SUPPLIED MATERIAL:
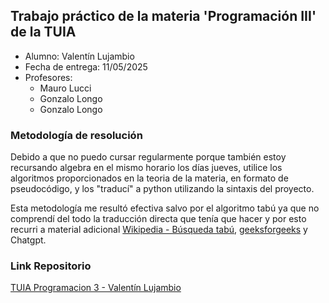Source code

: ## Trabajo práctico de la materia 'Programación III' de la TUIA

- Alumno: Valentín Lujambio
- Fecha de entrega: 11/05/2025
- Profesores: 
    - Mauro Lucci 
    - Gonzalo Longo
    - Gonzalo Longo

### Metodología de resolución
Debido a que no puedo cursar regularmente porque también estoy recursando algebra en el mismo horario los días jueves, utilice los algoritmos proporcionados en la teoria de la materia, en formato de pseudocódigo, y los "traducí" a python utilizando la sintaxis del proyecto. 

Esta metodología me resultó efectiva salvo por el algoritmo tabú ya que no comprendí del todo la traducción directa que tenía que hacer y por esto recurri a material adicional [Wikipedia - Búsqueda tabú](https://es.wikipedia.org/wiki/B%C3%BAsqueda_tab%C3%BA), [geeksforgeeks](https://www.geeksforgeeks.org/what-is-tabu-search/) y Chatgpt.

### Link Repositorio
[TUIA Programacion 3 - Valentín Lujambio](https://github.com/pachulujambio/tuia-prog3)
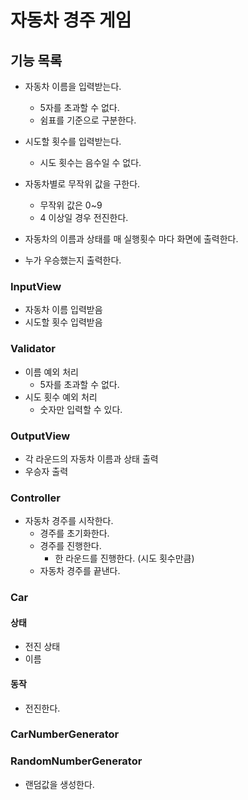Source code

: # 자동차 경주 게임

## 기능 목록

- 자동차 이름을 입력받는다.
    - 5자를 초과할 수 없다.
    - 쉼표를 기준으로 구분한다.

- 시도할 횟수를 입력받는다.
  - 시도 횟수는 음수일 수 없다.

- 자동차별로 무작위 값을 구한다.
    - 무작위 값은 0~9
    - 4 이상일 경우 전진한다.

- 자동차의 이름과 상태를 매 실행횟수 마다 화면에 출력한다.

- 누가 우승했는지 출력한다.

### InputView

- 자동차 이름 입력받음
- 시도할 횟수 입력받음

### Validator

- 이름 예외 처리
    - 5자를 초과할 수 없다.
- 시도 횟수 예외 처리
    - 숫자만 입력할 수 있다.

### OutputView

- 각 라운드의 자동차 이름과 상태 출력
- 우승자 출력

### Controller

- 자동차 경주를 시작한다.
    - 경주를 초기화한다.
    - 경주를 진행한다.
        - 한 라운드를 진행한다. (시도 횟수만큼)
    - 자동차 경주를 끝낸다.

### Car

#### 상태

- 전진 상태
- 이름

#### 동작

- 전진한다.

### CarNumberGenerator

### RandomNumberGenerator

- 랜덤값을 생성한다.
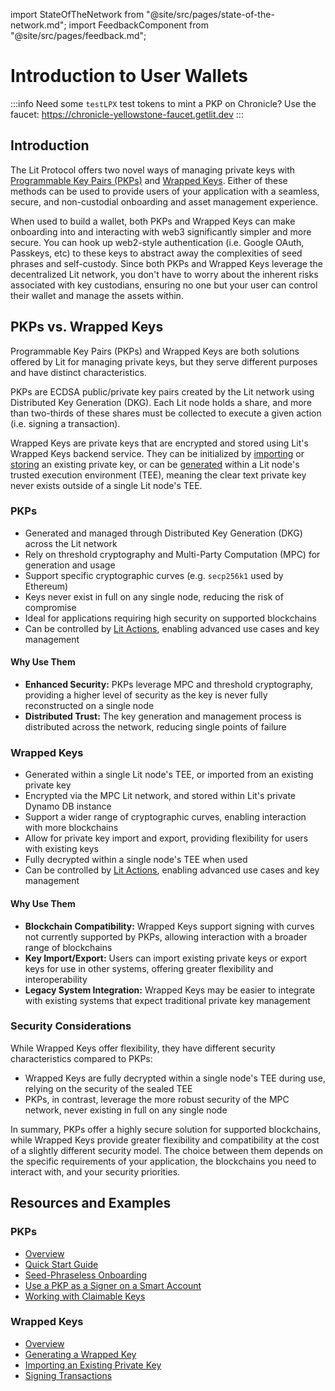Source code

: import StateOfTheNetwork from "@site/src/pages/state-of-the-network.md";
import FeedbackComponent from "@site/src/pages/feedback.md";

# Introduction to User Wallets

<StateOfTheNetwork/>

:::info
Need some `testLPX` test tokens to mint a PKP on Chronicle? Use the faucet: https://chronicle-yellowstone-faucet.getlit.dev
:::

## Introduction

The Lit Protocol offers two novel ways of managing private keys with [Programmable Key Pairs (PKPs)](./pkps/overview.md) and [Wrapped Keys](./wrapped-keys/overview.md). Either of these methods can be used to provide users of your application with a seamless, secure, and non-custodial onboarding and asset management experience.

When used to build a wallet, both PKPs and Wrapped Keys can make onboarding into and interacting with web3 significantly simpler and more secure. You can hook up web2-style authentication (i.e. Google OAuth, Passkeys, etc) to these keys to abstract away the complexities of seed phrases and self-custody. Since both PKPs and Wrapped Keys leverage the decentralized Lit network, you don't have to worry about the inherent risks associated with key custodians, ensuring no one but your user can control their wallet and manage the assets within.

## PKPs vs. Wrapped Keys

Programmable Key Pairs (PKPs) and Wrapped Keys are both solutions offered by Lit for managing private keys, but they serve different purposes and have distinct characteristics.

PKPs are ECDSA public/private key pairs created by the Lit network using Distributed Key Generation (DKG). Each Lit node holds a share, and more than two-thirds of these shares must be collected to execute a given action (i.e. signing a transaction).

Wrapped Keys are private keys that are encrypted and stored using Lit's Wrapped Keys backend service. They can be initialized by [importing](./importing-key.md) or [storing](./storing-wrapped-key-metadata.md) an existing private key, or can be [generated](./generating-wrapped-key.md) within a Lit node's trusted execution environment (TEE), meaning the clear text private key never exists outside of a single Lit node's TEE.

### PKPs

- Generated and managed through Distributed Key Generation (DKG) across the Lit network
- Rely on threshold cryptography and Multi-Party Computation (MPC) for generation and usage
- Support specific cryptographic curves (e.g. `secp256k1` used by Ethereum)
- Keys never exist in full on any single node, reducing the risk of compromise
- Ideal for applications requiring high security on supported blockchains
- Can be controlled by [Lit Actions](../sdk/serverless-signing/overview.md), enabling advanced use cases and key management

#### Why Use Them

- **Enhanced Security:** PKPs leverage MPC and threshold cryptography, providing a higher level of security as the key is never fully reconstructed on a single node
- **Distributed Trust:** The key generation and management process is distributed across the network, reducing single points of failure

### Wrapped Keys

- Generated within a single Lit node's TEE, or imported from an existing private key
- Encrypted via the MPC Lit network, and stored within Lit's private Dynamo DB instance
- Support a wider range of cryptographic curves, enabling interaction with more blockchains
- Allow for private key import and export, providing flexibility for users with existing keys
- Fully decrypted within a single node's TEE when used
- Can be controlled by [Lit Actions](../sdk/serverless-signing/overview.md), enabling advanced use cases and key management

#### Why Use Them

- **Blockchain Compatibility:** Wrapped Keys support signing with curves not currently supported by PKPs, allowing interaction with a broader range of blockchains
- **Key Import/Export:** Users can import existing private keys or export keys for use in other systems, offering greater flexibility and interoperability
- **Legacy System Integration:** Wrapped Keys may be easier to integrate with existing systems that expect traditional private key management

### Security Considerations

While Wrapped Keys offer flexibility, they have different security characteristics compared to PKPs:

- Wrapped Keys are fully decrypted within a single node's TEE during use, relying on the security of the sealed TEE
- PKPs, in contrast, leverage the more robust security of the MPC network, never existing in full on any single node

In summary, PKPs offer a highly secure solution for supported blockchains, while Wrapped Keys provide greater flexibility and compatibility at the cost of a slightly different security model. The choice between them depends on the specific requirements of your application, the blockchains you need to interact with, and your security priorities.

## Resources and Examples

### PKPs

- [Overview](./pkps/overview.md)
- [Quick Start Guide](./pkps/quick-start.md)
- [Seed-Phraseless Onboarding](./pkps/minting/via-social.md)
- [Use a PKP as a Signer on a Smart Account](https://spark.litprotocol.com/account-abstraction-and-mpc/)
- [Working with Claimable Keys](./pkps/claimable-keys/intro.md)

### Wrapped Keys

- [Overview](./wrapped-keys/overview.md)
- [Generating a Wrapped Key](./wrapped-keys/generating-wrapped-key.md)
- [Importing an Existing Private Key](./wrapped-keys/importing-key.md)
- [Signing Transactions](./wrapped-keys/sign-transaction.md)

<FeedbackComponent/>
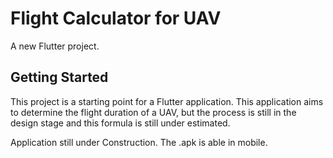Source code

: # Flight Calculator for UAV

A new Flutter project.

## Getting Started

This project is a starting point for a Flutter application.
This application aims to determine the flight duration of a UAV, but the process is still in the design stage and this formula is still under estimated.

Application still under Construction.
The .apk is able in mobile.


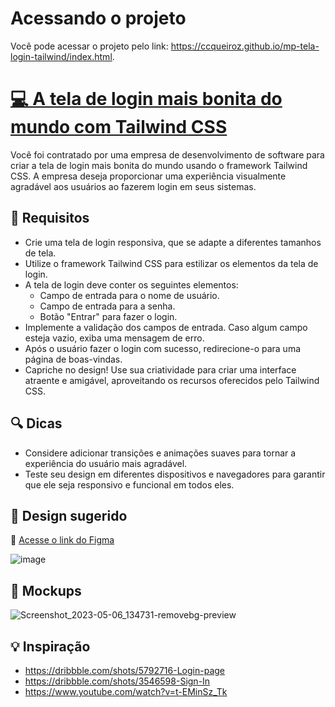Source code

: # Acessando o projeto
Você pode acessar o projeto pelo link: https://ccqueiroz.github.io/mp-tela-login-tailwind/index.html.

# [💻 A tela de login mais bonita do mundo com Tailwind CSS](https://codante.io/mini-projetos/mp-tela-login-tailwind)

Você foi contratado por uma empresa de desenvolvimento de software para criar a tela de login mais bonita do mundo usando o framework Tailwind CSS. A empresa deseja proporcionar uma experiência visualmente agradável aos usuários ao fazerem login em seus sistemas.

## 🔨 Requisitos
- Crie uma tela de login responsiva, que se adapte a diferentes tamanhos de tela.
- Utilize o framework Tailwind CSS para estilizar os elementos da tela de login.
- A tela de login deve conter os seguintes elementos:
  - Campo de entrada para o nome de usuário.
  - Campo de entrada para a senha.
  - Botão "Entrar" para fazer o login.
- Implemente a validação dos campos de entrada. Caso algum campo esteja vazio, exiba uma mensagem de erro.
- Após o usuário fazer o login com sucesso, redirecione-o para uma página de boas-vindas.
- Capriche no design! Use sua criatividade para criar uma interface atraente e amigável, aproveitando os recursos oferecidos pelo Tailwind CSS.

## 🔍 Dicas
- Considere adicionar transições e animações suaves para tornar a experiência do usuário mais agradável.
- Teste seu design em diferentes dispositivos e navegadores para garantir que ele seja responsivo e funcional em todos eles.

## 🎨 Design sugerido
🔗 [Acesse o link do Figma](https://www.figma.com/file/suvmja6210ggZOO6Cpehjl/Mini-Projeto---A-tela-de-login-mais-bonita-do-mundo?type=design&node-id=0%3A1&t=pnT8xEiypSKTO4Z7-1)

![image](https://github.com/codante-io/mp-tela-login-tailwind/assets/6475893/914bc33a-ed2a-4720-bf3a-f2c2d9eb41a8)


## 📝 Mockups
![Screenshot_2023-05-06_134731-removebg-preview](https://user-images.githubusercontent.com/6475893/236636789-b03715d5-7010-4e46-af97-b4a901d0fe63.png)

## 💡 Inspiração
- https://dribbble.com/shots/5792716-Login-page
- https://dribbble.com/shots/3546598-Sign-In
- https://www.youtube.com/watch?v=t-EMinSz_Tk
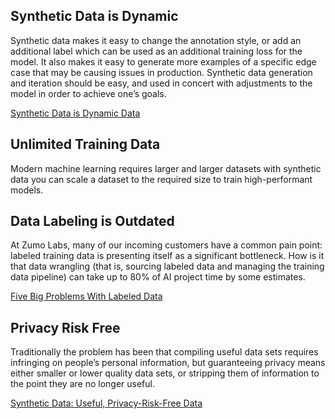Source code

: ## Synthetic Data is Dynamic

Synthetic data makes it easy to change the annotation style, or add an additional label which can be used as an additional training loss for the model. It also makes it easy to generate more examples of a specific edge case that may be causing issues in production. Synthetic data generation and iteration should be easy, and used in concert with adjustments to the model in order to achieve one’s goals.

[Synthetic Data is Dynamic Data](https://www.zumolabs.ai/post/five-big-problems-with-labeled-data)

## Unlimited Training Data

Modern machine learning requires larger and larger datasets with synthetic data you can scale a dataset to the required size to train high-performant models.

## Data Labeling is Outdated

At Zumo Labs, many of our incoming customers have a common pain point: labeled training data is presenting itself as a significant bottleneck. How is it that data wrangling (that is, sourcing labeled data and managing the training data pipeline) can take up to 80% of AI project time by some estimates.

[Five Big Problems With Labeled Data](https://www.zumolabs.ai/post/five-big-problems-with-labeled-data)

## Privacy Risk Free

Traditionally the problem has been that compiling useful data sets requires infringing on people’s personal information, but guaranteeing privacy means either smaller or lower quality data sets, or stripping them of information to the point they are no longer useful. 

[Synthetic Data: Useful, Privacy-Risk-Free Data](https://www.zumolabs.ai/post/synthetic-data-useful-privacy-risk-free-data)
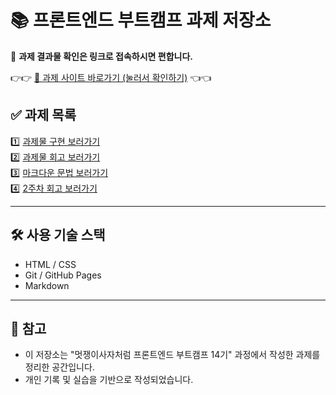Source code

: # 📚 프론트엔드 부트캠프 과제 저장소

🚨 **과제 결과물 확인은 링크로 접속하시면 편합니다.**  


👉👉 [📎 과제 사이트 바로가기 (눌러서 확인하기)](https://stylechoi.github.io/homework/) 👈👈



## ✅ 과제 목록

1️⃣ [과제물 구현 보러가기](./src/avatars/avatars.html)  
2️⃣ [과제물 회고 보러가기](./src/md/avartars.md)  
3️⃣ [마크다운 문법 보러가기](./src/md/markdown.md)  
4️⃣ [2주차 회고 보러가기](./src/md/week2-retrospect.md)

---

## 🛠️ 사용 기술 스택

- HTML / CSS  
- Git / GitHub Pages  
- Markdown  

---

## 📌 참고

- 이 저장소는 "멋쟁이사자처럼 프론트엔드 부트캠프 14기" 과정에서 작성한 과제를 정리한 공간입니다.  
- 개인 기록 및 실습을 기반으로 작성되었습니다.
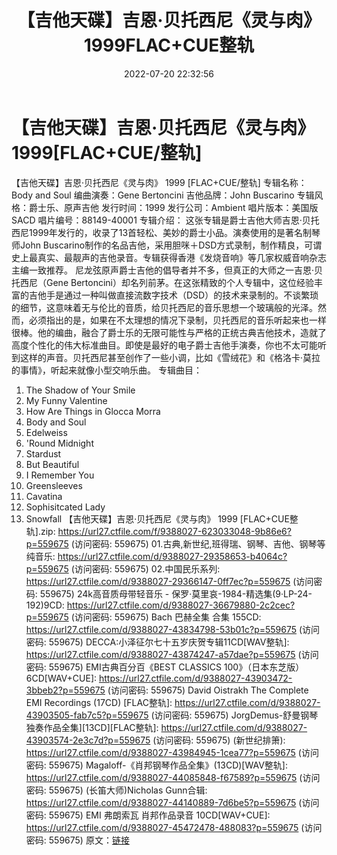 ﻿---
title: 【吉他天碟】吉恩·贝托西尼《灵与肉》1999FLAC+CUE整轨
date: 2022-07-20 22:32:56
categories: 古典音乐、新世纪、纯音雅乐
tags: 纯音雅乐
---
# 【吉他天碟】吉恩·贝托西尼《灵与肉》1999[FLAC+CUE/整轨]

【吉他天碟】吉恩·贝托西尼《灵与肉》 1999
[FLAC+CUE/整轨]
专辑名称：Body and Soul
编曲演奏：Gene
Bertoncini
吉他品牌：John
Buscarino
专辑风格：爵士乐、原声吉他
发行时间：1999
发行公司：Ambient
唱片版本：美国版SACD
唱片编号：88149-40001
专辑介绍：
这张专辑是爵士吉他大师吉恩·贝托西尼1999年发行的，收录了13首轻松、美妙的爵士小品。演奏使用的是著名制琴师John
Buscarino制作的名品吉他，采用胆咪＋DSD方式录制，制作精良，可谓史上最真实、最靓声的吉他录音。专辑获得香港《发烧音响》等几家权威音响杂志主编一致推荐。
尼龙弦原声爵士吉他的倡导者并不多，但真正的大师之一吉恩·贝托西尼（Gene
Bertoncini）却名列前茅。在这张精致的个人专辑中，这位经验丰富的吉他手是通过一种叫做直接流数字技术（DSD）的技术来录制的。不谈繁琐的细节，这意味着无与伦比的音质，给贝托西尼的音乐思想一个玻璃般的光泽。然而，必须指出的是，如果在不太理想的情况下录制，贝托西尼的音乐听起来也一样很棒。他的编曲，融合了爵士乐的无限可能性与严格的正统古典吉他技术，造就了高度个性化的伟大标准曲目。即使是最好的电子爵士吉他手演奏，你也不太可能听到这样的声音。贝托西尼甚至创作了一些小调，比如《雪绒花》和《格洛卡·莫拉的事情》，听起来就像小型交响乐曲。
专辑曲目：
01. The Shadow of Your
Smile
02. My Funny
Valentine
03. How Are Things in Glocca
Morra
04. Body and Soul
05. Edelweiss
06. 'Round
Midnight
07. Stardust
08. But Beautiful
09. I Remember You
10. Greensleeves
11. Cavatina
12. Sophisitcated
Lady
13. Snowfall
【吉他天碟】吉恩·贝托西尼《灵与肉》 1999 [FLAC+CUE整轨].zip: https://url27.ctfile.com/f/9388027-623033048-9b86e6?p=559675
(访问密码: 559675)
01.古典,新世纪,班得瑞、钢琴、吉他、钢琴等纯音乐: https://url27.ctfile.com/d/9388027-29358653-b4064c?p=559675
(访问密码: 559675)
02.中国民乐系列: https://url27.ctfile.com/d/9388027-29366147-0ff7ec?p=559675
(访问密码: 559675)
24k高音质母带轻音乐 - 保罗·莫里哀-1984-精选集(9·LP-24-192)9CD: https://url27.ctfile.com/d/9388027-36679880-2c2cec?p=559675
(访问密码: 559675)
Bach 巴赫全集 合集 155CD: https://url27.ctfile.com/d/9388027-43834798-53b01c?p=559675
(访问密码: 559675)
DECCA:小泽征尔七十五岁庆贺专辑11CD[WAV整轨]: https://url27.ctfile.com/d/9388027-43874247-a57dae?p=559675
(访问密码: 559675)
EMI古典百分百《BEST CLASSICS 100》（日本东芝版）6CD[WAV+CUE]: https://url27.ctfile.com/d/9388027-43903472-3bbeb2?p=559675
(访问密码: 559675)
David Oistrakh The Complete EMI Recordings (17CD) [FLAC整轨]:
https://url27.ctfile.com/d/9388027-43903505-fab7c5?p=559675
(访问密码: 559675)
JorgDemus-舒曼钢琴独奏作品全集][13CD][FLAC整轨]: https://url27.ctfile.com/d/9388027-43903574-2e3c7d?p=559675
(访问密码: 559675)
(新世纪排箫): https://url27.ctfile.com/d/9388027-43984945-1cea77?p=559675
(访问密码: 559675)
Magaloff-《肖邦钢琴作品全集》(13CD)[WAV整轨]: https://url27.ctfile.com/d/9388027-44085848-f67589?p=559675
(访问密码: 559675)
(长笛大师)Nicholas Gunn合辑: https://url27.ctfile.com/d/9388027-44140889-7d6be5?p=559675
(访问密码: 559675)
EMI 弗朗索瓦 肖邦作品录音 10CD[WAV+CUE]: https://url27.ctfile.com/d/9388027-45472478-488083?p=559675
(访问密码: 559675)
原文：[链接](https://blog.sina.com.cn/s/blog_1647c7e7601030ygn.html)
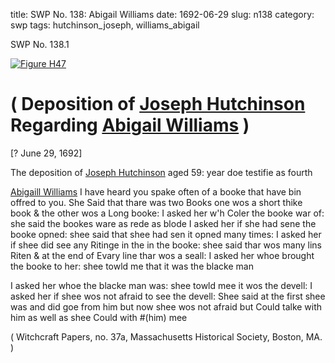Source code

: title: SWP No. 138: Abigail Williams
date: 1692-06-29
slug: n138
category: swp
tags: hutchinson_joseph, williams_abigail




<div markdown class="doc" id="n138.1">

<div class="doc_id">SWP No. 138.1</div>


<span markdown class="figure">[![Figure H47](archives/MassHist/gifs/H47.gif)](archives/MassHist/large/H47.jpg)</span>

# ( Deposition of [Joseph Hutchinson](/tag/hutchinson_joseph.html) Regarding [Abigail Williams](/tag/williams_abigail.html) )

[? June 29, 1692]

The deposition of [Joseph Hutchinson](/tag/hutchinson_joseph.html) aged 59: year doe testifie as fourth

[Abigaill Williams](/tag/williams_abigail.html) I have heard you spake often of a booke that have bin offred to you. She Said that thare was two Books one wos a short thike book & the other wos a Long booke: I asked her w'h Coler the booke war of: she said the bookes ware as rede as blode I asked her if she had sene the booke opned: shee said that shee had sen it opned many times: I asked her if shee did see any Ritinge in the in the booke: shee said thar wos many lins Riten & at the end of Evary line thar wos a seall: I asked her whoe brought the booke to her: shee towld me that it was the blacke man 

I asked her whoe the blacke man was: shee towld mee it wos the devell: 
I asked her if shee wos not afraid to see the devell: Shee said at the first shee was and did goe from him but now shee wos not afraid but Could talke with him as well as shee Could with #(him) mee

( Witchcraft Papers, no. 37a, Massachusetts Historical Society, Boston, MA. )


</div>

YOUR INSTRUCTIONS: Repeat exactly the stretch of the listing above that starts with the line holding "- [Overview](./wrapped-keys/overview.md)" and finishes with the line holding "Calculator for UAV", both included. Skip every picture.

RESULT OF THIS TASK:
- [Overview](./wrapped-keys/overview.md)
- [Generating a Wrapped Key](./wrapped-keys/generating-wrapped-key.md)
- [Importing an Existing Private Key](./wrapped-keys/importing-key.md)
- [Signing Transactions](./wrapped-keys/sign-transaction.md)

<FeedbackComponent/>
Source code

: # Flight Calculator for UAV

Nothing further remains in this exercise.